Artful AI Visions of My Sweetheart
For this post I have:
- Interesting resources I’ve seen lately.
- Notes on rendering my wife’s image in Stable Diffusion, between DreamBooth and embedded textual inversions.
Recent Resources
Starting out: okay, anyone creating Stable Diffusion art should totally read this one. It’s a visual book that goes through the various aspects of crafting a prompt to create your image: Stable Diffusion Prompt Book — OpenArt | OpenArt
Prompt crafting: best technique tip I’ve read this month that has allowed me to create incredible images: Carne-vall style. A few pointers on how to use Carne Griffiths without making things go *too* crazy. : StableDiffusion (reddit.com) . I used the insights here for creating some incredible images of my wife. I just love the results.
Workflow with Stable Diffusion: video of interesting technique: CYBERPUNK SCENE: Entire process of creating a cyberpunk scene using Stable Diffusion | Timelapse. It was a revelation seeing it go from Stable Diffusion to Blender and then into Stable Diffusion and in-and-out of other tools to composite a scene with four cyberpunk guys hanging out. The part I really like was the initial posing of 3D mannequins with rough painting over them and then using img2img to create a bunch of characters.
Meta Workflow: an artist using Stable Diffusion to create art in his style: The Stable Diffusion is an AI that grants artists absolute freedom, its completely open source. Most people are not ready for it, not ready to be unplugged. Are you listening to me or are you looking at the woman in the red dress, Neo? [Quick art done with SD with the process tutorial!] : StableDiffusion (reddit.com)
Resource: AI Art Resources, Tools & Inspiration For Designers And Prompt Engineers: AIArtApps.com
Inpainting example: Outpainting — sd-v1–5-inpainting model : StableDiffusion (reddit.com) — I’ve done very little with img2img and inpainting and such, so having a practical example is useful to give me inspiration.

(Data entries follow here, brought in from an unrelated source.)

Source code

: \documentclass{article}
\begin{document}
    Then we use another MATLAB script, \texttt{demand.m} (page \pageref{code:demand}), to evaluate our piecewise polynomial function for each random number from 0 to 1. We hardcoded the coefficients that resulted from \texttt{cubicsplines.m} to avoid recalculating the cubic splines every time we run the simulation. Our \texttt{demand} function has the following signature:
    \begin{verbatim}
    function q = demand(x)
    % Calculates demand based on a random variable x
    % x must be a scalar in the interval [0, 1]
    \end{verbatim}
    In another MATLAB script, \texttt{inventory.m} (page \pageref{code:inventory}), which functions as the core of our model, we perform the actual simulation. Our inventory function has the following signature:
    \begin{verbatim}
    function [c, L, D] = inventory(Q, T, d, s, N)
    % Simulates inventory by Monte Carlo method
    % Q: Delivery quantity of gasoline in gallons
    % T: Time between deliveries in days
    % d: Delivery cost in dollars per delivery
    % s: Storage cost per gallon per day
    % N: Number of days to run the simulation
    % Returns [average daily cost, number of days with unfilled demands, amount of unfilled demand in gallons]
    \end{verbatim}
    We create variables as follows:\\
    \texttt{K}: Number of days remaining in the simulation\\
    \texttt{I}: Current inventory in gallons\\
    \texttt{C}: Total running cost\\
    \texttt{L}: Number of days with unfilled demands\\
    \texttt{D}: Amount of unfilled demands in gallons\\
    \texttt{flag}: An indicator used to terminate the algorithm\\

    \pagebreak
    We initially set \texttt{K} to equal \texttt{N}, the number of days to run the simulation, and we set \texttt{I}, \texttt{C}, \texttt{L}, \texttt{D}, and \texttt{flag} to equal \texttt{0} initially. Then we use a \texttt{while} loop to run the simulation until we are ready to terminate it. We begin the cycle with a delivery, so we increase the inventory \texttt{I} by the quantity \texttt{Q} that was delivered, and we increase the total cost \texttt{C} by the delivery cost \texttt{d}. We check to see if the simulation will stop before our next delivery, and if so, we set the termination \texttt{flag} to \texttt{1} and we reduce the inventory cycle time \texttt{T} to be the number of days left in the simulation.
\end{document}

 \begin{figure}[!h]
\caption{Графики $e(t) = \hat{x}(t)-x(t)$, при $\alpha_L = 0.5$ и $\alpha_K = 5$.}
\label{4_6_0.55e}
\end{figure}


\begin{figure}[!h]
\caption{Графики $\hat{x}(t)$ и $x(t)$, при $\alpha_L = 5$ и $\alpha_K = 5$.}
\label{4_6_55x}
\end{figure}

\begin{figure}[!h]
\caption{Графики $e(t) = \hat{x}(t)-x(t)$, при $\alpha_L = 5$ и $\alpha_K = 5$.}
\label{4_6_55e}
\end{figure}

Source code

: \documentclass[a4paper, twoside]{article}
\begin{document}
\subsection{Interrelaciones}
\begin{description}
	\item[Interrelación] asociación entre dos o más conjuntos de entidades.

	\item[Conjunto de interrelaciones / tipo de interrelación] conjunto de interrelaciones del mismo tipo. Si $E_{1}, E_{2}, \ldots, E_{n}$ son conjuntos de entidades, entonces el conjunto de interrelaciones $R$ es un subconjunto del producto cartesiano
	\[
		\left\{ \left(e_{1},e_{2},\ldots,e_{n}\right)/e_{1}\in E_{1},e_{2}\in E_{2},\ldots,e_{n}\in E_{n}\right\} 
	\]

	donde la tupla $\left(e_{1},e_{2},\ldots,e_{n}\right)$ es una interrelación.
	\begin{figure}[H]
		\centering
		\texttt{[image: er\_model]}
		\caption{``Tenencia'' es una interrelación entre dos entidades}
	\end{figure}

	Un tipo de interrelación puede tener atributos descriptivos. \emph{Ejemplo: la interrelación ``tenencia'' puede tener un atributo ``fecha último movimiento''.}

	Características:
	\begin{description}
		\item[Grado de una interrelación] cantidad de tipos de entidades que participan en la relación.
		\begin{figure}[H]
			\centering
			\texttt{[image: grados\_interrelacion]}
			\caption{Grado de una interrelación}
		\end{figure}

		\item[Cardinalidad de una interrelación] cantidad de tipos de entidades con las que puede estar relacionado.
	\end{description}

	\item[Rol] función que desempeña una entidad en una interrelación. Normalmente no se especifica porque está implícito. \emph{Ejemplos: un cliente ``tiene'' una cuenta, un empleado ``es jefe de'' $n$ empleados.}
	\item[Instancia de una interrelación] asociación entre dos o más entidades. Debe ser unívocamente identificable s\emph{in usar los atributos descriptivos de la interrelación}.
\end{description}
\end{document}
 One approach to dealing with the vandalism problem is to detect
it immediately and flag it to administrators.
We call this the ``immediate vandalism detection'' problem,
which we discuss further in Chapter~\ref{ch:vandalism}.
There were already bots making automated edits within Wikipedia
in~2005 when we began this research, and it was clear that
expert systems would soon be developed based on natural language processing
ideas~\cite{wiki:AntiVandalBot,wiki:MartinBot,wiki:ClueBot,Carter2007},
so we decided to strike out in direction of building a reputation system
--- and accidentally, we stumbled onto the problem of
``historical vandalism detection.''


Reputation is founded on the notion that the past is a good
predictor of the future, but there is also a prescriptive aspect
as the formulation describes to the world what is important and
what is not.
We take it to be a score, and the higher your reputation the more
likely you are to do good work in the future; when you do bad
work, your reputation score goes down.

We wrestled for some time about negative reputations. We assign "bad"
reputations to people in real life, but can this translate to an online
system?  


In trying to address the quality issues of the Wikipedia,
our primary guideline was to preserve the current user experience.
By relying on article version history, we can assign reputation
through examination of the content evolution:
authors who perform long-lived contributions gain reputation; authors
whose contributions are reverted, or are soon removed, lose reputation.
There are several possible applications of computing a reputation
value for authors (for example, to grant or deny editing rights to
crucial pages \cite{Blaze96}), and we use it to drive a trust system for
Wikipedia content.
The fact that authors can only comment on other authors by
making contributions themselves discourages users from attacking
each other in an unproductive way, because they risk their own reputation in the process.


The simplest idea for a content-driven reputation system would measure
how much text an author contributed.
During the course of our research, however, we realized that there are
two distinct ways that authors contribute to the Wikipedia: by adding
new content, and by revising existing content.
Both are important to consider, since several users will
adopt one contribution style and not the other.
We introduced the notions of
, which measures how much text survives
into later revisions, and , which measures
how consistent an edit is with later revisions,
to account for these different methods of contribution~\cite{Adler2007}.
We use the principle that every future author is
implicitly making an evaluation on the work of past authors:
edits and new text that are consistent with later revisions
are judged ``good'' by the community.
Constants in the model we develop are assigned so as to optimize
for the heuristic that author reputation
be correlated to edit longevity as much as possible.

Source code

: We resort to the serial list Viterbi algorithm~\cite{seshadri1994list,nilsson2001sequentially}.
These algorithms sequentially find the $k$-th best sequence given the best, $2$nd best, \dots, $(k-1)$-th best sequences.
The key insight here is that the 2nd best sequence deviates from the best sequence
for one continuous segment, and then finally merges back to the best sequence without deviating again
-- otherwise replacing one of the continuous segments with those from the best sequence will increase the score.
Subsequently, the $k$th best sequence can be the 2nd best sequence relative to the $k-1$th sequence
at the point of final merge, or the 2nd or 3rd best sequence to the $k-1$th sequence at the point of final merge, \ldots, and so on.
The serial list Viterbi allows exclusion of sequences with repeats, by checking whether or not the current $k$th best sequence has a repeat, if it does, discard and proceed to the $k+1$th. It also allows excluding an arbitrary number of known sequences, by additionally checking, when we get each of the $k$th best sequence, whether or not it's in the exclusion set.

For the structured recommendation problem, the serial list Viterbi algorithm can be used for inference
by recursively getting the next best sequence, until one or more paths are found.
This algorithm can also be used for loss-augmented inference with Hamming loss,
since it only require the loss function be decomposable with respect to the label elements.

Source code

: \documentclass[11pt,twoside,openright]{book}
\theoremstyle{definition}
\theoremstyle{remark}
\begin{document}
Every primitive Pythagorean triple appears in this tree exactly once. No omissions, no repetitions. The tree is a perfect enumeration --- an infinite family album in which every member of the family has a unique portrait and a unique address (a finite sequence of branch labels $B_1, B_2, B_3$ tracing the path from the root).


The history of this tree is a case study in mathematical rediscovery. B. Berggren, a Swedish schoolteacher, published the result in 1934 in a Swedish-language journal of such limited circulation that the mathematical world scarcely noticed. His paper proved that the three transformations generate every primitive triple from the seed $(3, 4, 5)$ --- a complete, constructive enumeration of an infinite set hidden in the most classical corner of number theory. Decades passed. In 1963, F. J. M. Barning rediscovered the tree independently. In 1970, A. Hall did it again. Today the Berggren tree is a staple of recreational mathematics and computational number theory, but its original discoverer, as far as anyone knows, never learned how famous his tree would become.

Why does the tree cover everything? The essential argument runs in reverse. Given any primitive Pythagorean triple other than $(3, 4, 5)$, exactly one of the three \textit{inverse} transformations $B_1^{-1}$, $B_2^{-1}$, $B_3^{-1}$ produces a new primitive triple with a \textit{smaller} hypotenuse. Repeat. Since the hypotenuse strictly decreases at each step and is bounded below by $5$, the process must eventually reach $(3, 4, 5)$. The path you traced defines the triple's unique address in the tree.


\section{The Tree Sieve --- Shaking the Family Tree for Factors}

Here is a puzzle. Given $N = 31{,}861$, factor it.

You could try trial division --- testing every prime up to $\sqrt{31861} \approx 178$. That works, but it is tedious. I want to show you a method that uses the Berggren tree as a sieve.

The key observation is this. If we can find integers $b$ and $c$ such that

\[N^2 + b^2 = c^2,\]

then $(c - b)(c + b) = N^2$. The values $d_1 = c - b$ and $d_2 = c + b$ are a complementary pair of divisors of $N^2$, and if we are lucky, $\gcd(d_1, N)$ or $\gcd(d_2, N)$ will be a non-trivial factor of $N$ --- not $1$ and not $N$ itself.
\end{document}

After Myself, Train (a model of) My Sweetheart
This past week, after failing to get Dreambooth training working locally at home, I spent time on creating renders of my wife, especially trying to create AI art images of myself and my wife together in a fantastic setting.
At a high level, what I tried:
- Google Colab — ShivamShrirao DreamBooth.
- Google Colab — FastBen DreamBooth.
- A textual inverse embedding. Overtrained.
- A textual inverse embedding. Just right.
From the praise I hear for the Shivam DreamBooth I guess I must be doing it wrong. I almost always get weak results out of it. I gave it another try before switching back to the FastBen DreamBooth Google Colab. I was pretty happy (at least happier) with those results. But since the results weren’t very “Wow!” I went back to using the A1111 embedded textual inversion training.
Much Too Much
The first time, I over did it. I had well over 200 training images, including flips. It was too much. What this resulted in was any mention of the embedding in a prompt causing the output image to always be a photograph and multiple people with my wife’s face appearing. There was zero way to style it.
Less Is More
So I created a second embedding trained with 60 unique images. Now I could style again and not have everything turn into a photograph. I didn’t feel like the image was dominated on the training anymore. One of my most favorite learnings to come off of the Stable Diffusion Reddit has a prompt like the following:
A [handpainted:photo:0.5] artwork by Alfons Mucha and Jeremy Mann of the face YOURTRAININGHERE, wearing glasses, she is centered in the picture, nighttime city, intricate, trending on artstation, highly detailed, [oil painting:Hyperrealism:0.5]. In the style of Carne Griffiths.
Obviously drop in the name of your training at the appropriate place.
While this one reduces the styling of a scene a bit it can still be styled and I’ve had an absolute blast creating wonderful images with the woman I love:
Additionally, as an accidental exercise, I uploaded all of my images of my wife to a Google Photos album, where Google Photos had already been trained on her face from previous photos. In many of the images, Google Photos agreed the face matched its recognition of her when I searched for images of her:
Next — A Return to DreamBooth
I’d much rather use a DreamBooth model because while the last embedding can be styled it still flattens the style of the image. Things look far more interesting with DreamBooth… so I plan to give it one more go now that V1.5 of the model has been out and developers have transitioned to it more and more.
I’m a bit cautious using FastBen again because it’s improving so quickly day by day. So good news but it’s a moving target. My plans are:
- Do the multi-training with my faces and my wife’s faces. I really want to create quality first attempts of myself and my wife together. I find the textual embeddings are fighting each other (e.g., I take on traits of my wife’s face).
- Keep that model around for future iterations within DreamBooth
So, Google Colab willing (because I can’t get it to run locally), I’ll have some new results to cover soon.